Q5. Solve the "merge two sorted arrays without extra space" problem.
#include <iostream>
using namespace std;
#include <algorithm>
void merge(int arr1[],int n1,int arr2[],int n2){
int left=n1-1; // Start from the end of the first array
int right=0; // Start from the beginning of the second array
while(left>=0 && right<n2){
if(arr1[left]>arr2[right]){
// Swap elements if the current element of the first array is greater
swap(arr1[left],arr2[right]);
}
left--; // Move left pointer backward
right++; // Move right pointer forward
}
// Sort both arrays after rearranging
sort(arr1, arr1 + n1);
sort(arr2, arr2 + n2);
}
void display_merged_array(int arr1[], int n1, int arr2[],int n2){
cout<<"The merged array is: ";
for(int i=0;i<n1;i++){
cout<<arr1[i]<<" ";
}
for(int i=0;i<n2;i++){
cout<<arr2[i]<<" ";
}
}
int main()
{
int n1,n2;
cout<<"Enter length of the first array: ";
cin>>n1;
int arr1[n1];
cout<<"Enter the elements of the first array(in sorted order): ";
for(int i=0;i<n1;i++){
cin>>arr1[i];
}
cout<<"Enter length of the second array: ";
cin>>n2;
int arr2[n2];
cout<<"Enter the elements of the second array(in sorted order): ";
for(int i=0;i<n2;i++){
cin>>arr2[i];
}
merge(arr1,n1,arr2,n2);
display_merged_array(arr1,n1,arr2,n2);
return 0;
}
This code solves the problem of merging two sorted arrays without using extra space. The algorithm works by comparing the largest element of the first array (arr1[left]) with the smallest element of the second array (arr2[right]). If the element from arr1 is greater, it swaps the two elements.

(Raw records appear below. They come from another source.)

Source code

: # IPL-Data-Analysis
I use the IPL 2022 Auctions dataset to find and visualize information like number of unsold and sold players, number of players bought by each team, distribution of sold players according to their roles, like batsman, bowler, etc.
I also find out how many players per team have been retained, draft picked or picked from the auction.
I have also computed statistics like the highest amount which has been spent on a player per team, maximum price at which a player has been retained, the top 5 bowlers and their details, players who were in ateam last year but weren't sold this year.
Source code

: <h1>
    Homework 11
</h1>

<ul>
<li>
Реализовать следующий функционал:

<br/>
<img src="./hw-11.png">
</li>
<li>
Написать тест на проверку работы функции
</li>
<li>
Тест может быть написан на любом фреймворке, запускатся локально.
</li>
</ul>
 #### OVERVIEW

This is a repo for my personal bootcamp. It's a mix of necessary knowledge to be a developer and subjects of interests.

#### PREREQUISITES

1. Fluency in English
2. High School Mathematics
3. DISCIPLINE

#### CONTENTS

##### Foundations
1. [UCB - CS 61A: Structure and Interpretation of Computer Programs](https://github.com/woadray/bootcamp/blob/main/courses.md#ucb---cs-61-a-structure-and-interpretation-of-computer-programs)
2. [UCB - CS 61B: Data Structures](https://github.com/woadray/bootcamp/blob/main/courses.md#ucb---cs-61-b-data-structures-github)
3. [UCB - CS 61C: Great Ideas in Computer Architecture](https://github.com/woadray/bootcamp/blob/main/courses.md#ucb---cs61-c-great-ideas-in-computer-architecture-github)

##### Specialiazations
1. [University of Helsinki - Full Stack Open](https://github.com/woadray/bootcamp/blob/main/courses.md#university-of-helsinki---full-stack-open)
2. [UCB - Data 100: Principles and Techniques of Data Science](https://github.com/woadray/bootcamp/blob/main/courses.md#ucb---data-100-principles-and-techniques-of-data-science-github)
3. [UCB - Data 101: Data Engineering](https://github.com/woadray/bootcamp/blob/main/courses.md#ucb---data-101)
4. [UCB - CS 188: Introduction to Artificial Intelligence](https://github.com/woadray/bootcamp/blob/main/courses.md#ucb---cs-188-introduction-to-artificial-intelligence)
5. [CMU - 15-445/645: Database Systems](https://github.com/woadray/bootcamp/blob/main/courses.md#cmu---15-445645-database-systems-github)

After this rearrangement, both arrays may be unsorted, so they are sorted again using the sort() function from the C++ Standard Library. The merge function performs this process while maintaining the original arrays, without needing additional space. The display_merged_array function then prints the elements of both arrays after merging. The time complexity is O(n1 log n1 + n2 log n2), where n1 and n2 are the lengths of the two arrays.
Today's practice provided a deeper insight into sorting algorithms and their complexities. From implementing Bubble, Selection, and Insertion Sorts to solving practical problems like sorting arrays with limited elements and merging arrays, I feel more confident in tackling a wide range of sorting challenges. Ready for more advanced topics on Day 12!